État de droit et démocratie

État de droit et démocratie

À la suite d’une déclaration du ministre de l’Intérieur sur la manière d’appréhender la notion d’État de droit, une vive polémique est née mobilisant le ban et l’arrière-ban du Tout-État.
Il est reproché à Bruno Retailleau rien moins que d’avoir remis en cause la notion d’État de droit, parce qu’il a préconisé d’ouvrir le jeu en la matière. Et l’on va voir qu’il y a derrière tout cela un enjeu de pouvoir considérable.

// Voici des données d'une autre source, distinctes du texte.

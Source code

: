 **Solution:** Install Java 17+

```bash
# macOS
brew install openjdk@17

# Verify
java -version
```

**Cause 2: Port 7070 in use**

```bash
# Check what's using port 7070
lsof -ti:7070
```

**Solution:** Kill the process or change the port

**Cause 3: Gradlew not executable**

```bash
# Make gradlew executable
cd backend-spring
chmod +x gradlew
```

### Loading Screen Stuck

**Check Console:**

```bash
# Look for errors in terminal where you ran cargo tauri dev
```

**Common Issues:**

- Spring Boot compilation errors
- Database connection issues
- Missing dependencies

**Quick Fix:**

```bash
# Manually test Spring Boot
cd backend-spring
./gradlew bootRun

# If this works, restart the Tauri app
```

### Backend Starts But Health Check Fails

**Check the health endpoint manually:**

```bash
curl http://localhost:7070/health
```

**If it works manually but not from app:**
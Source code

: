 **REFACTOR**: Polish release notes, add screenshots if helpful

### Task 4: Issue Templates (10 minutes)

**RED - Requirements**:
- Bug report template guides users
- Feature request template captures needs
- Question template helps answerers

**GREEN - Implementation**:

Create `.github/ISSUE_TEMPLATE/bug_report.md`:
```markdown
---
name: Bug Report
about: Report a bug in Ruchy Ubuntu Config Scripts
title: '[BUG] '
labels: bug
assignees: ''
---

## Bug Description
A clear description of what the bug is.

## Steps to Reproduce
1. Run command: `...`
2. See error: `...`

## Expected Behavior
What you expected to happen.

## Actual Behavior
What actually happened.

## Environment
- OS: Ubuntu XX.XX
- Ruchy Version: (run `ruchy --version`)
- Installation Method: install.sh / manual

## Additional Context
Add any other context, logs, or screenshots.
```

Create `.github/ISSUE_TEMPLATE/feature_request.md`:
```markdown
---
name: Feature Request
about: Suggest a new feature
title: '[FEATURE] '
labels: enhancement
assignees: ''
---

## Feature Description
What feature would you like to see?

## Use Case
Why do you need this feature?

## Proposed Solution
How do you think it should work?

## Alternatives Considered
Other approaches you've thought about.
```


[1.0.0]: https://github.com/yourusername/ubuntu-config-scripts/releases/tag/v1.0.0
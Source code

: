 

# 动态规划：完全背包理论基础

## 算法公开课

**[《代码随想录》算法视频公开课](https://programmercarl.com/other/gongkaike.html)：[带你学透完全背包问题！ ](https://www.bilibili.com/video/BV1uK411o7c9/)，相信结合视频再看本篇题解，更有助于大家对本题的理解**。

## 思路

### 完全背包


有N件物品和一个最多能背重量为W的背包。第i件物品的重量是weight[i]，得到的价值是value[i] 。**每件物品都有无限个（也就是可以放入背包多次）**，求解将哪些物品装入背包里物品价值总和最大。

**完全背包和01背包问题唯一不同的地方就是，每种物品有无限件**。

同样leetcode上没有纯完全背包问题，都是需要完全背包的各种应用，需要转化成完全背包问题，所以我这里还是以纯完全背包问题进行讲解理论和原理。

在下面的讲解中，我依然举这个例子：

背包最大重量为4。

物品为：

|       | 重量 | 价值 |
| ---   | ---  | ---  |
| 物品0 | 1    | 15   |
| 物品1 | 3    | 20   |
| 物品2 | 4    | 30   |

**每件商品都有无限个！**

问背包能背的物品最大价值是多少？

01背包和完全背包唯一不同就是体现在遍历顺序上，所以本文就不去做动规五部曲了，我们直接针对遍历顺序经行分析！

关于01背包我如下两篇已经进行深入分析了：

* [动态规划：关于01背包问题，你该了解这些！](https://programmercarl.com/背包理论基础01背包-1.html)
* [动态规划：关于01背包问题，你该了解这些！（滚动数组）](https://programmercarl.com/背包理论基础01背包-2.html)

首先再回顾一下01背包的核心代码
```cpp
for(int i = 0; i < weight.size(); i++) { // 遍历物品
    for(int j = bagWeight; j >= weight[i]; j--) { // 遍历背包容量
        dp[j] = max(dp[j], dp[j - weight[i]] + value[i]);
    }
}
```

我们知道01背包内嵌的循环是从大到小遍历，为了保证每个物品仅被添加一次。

Qu’est-ce que l’État de droit ? C’est une idée devenue au fil du temps, dans les sociétés occidentales, une exigence, avec la mise en place d’un cadre juridique composé de normes estimées intangibles, situé au sommet de l’ordonnancement juridique et appelé à l’irriguer. De ce cadre, l’intelligentsia a entendu faire un sanctuaire et établir qu’il y a un lien consubstantiel entre État de droit et démocratie. Si l’on touche à l’État de droit en émettant des idées qui dérogent à la doxa qu’il recèle, c’est la démocratie qui est attaquée. Telle est l’orientation des critiques à l’encontre de la position de fermeté adoptée par Retailleau, laquelle peut effectivement marquer un infléchissement de l’État de droit vers l’intégration des attentes plus restrictives des citoyens sur ce registre.
Au plan technique, l’État de droit se matérialise par l’ensemble des normes supra-légales réunies au sein du préambule de la Constitution. Au départ, il y a eu la validation par le référendum d’approbation du projet de Constitution en septembre 1958 de textes fondateurs avec les diverses Déclarations des droits et, par la suite, un enrichissement de ce bloc initial par la jurisprudence et Conseil constitutionnel avec l’identification de divers principes à valeur constitutionnelle à partir de 1971.
Que fait Bruno Retailleau ? Il considère que l’État de droit (lequel est en même temps une exigence, une idée et un instrument d’organisation de la société) peut voir son contenu complété par l’exercice de la volonté générale via le référendum. Cette opération n’est rien d’autre que donner toute sa portée à la souveraineté nationale. L’État de droit n’est pas un monde fini, mais un cadre susceptible d’évolution. Bien sûr que l’État de droit est connecté à la volonté générale et qu’il doit, de ce fait, en reproduire les mouvements, voire les crispations et les élans. En faisant ce rappel, M. Retailleau se contente de remettre le peuple en selle. C’est ce qui explique que, de tous bords, notamment dans le monde judiciaire, les critiques les plus virulentes aient fusé. L’intéressé entend redonner voix au chapitre aux citoyens sur ce sujet essentiel, ce que le microcosme parisien n’accepte pas.
En effet, que constate-t-on depuis de lustres ? Aucun référendum n’est intervenu pour permettre aux Français d’enrichir le bloc de constitutionnalité de règles correspondant, chez eux, à des attentes fortes (la préférence nationale par exemple, mais aussi, au niveau européen, le renforcement du principe de subsidiarité, de sorte que la prévalence écrasante du droit communautaire soit atténuée).
L’oracle autorisé en matière de pilotage de l’État de droit, c’est aujourd’hui le Conseil constitutionnel. Le progressisme qui imprègne la pensée de l’oligarchie régnante – mondialisme sans limite, européisme béat, France open-bar – y trouve son compte.
Notre État de droit tant vanté est un État de droit sous la surveillance sourcilleuse de la rue Montpensier, comme l’a montré le refus de référendum sur l’immigration (n° 1441) et sous influence des puissants. C’est un État de droit immobile parce que cela doit en être ainsi selon l’État profond. C’est un État de droit figé (n° 1448) en ce qu’il refuse d’intégrer les attentes de la volonté générale.
Qu’a fait Bruno Retailleau ? À travers son propos, il a dénoncé, même si c’est indirectement, le caractère à bien des égards factice de notre démocratie et, par là, menacé la position de pouvoir exorbitante du complexe politico-administratif hégémonique qui étouffe la France et l’égare. En considérant que l’État de droit n’est pas intangible, il ne fait que préconiser que le bloc de constitutionnalité s’ouvre enfin aux revendications de la volonté générale. Il faut reconnecter l’État de droit à celle-ci, tel est le sens de ce message salutaire.